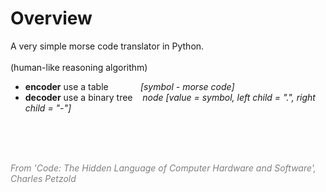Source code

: # Overview
A very simple morse code translator in Python.
</br>
</br>
(human-like reasoning algorithm)

- **encoder** use a table&nbsp;&nbsp;&nbsp;&nbsp;&nbsp;&nbsp;&nbsp;&nbsp;&nbsp;&nbsp;&nbsp;&nbsp;&nbsp;*[symbol - morse code]*
- **decoder** use a binary tree&nbsp;&nbsp;&nbsp;&nbsp;*node [value = symbol, left child = ".", right child = "-"]*
</br>
</br>
</br>

*<span style="color:gray">From 'Code: The Hidden Language of Computer Hardware and Software', Charles Petzold </span>*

### Description of the task
Your answer must consist only of the lines from the one with "- **decoder** use" through the final line of the entries, each retyped exactly.

### Reply to the task
- **decoder** use a binary tree&nbsp;&nbsp;&nbsp;&nbsp;*node [value = symbol, left child = ".", right child = "-"]*
</br>
</br>
</br>

*<span style="color:gray">From 'Code: The Hidden Language of Computer Hardware and Software', Charles Petzold </span>*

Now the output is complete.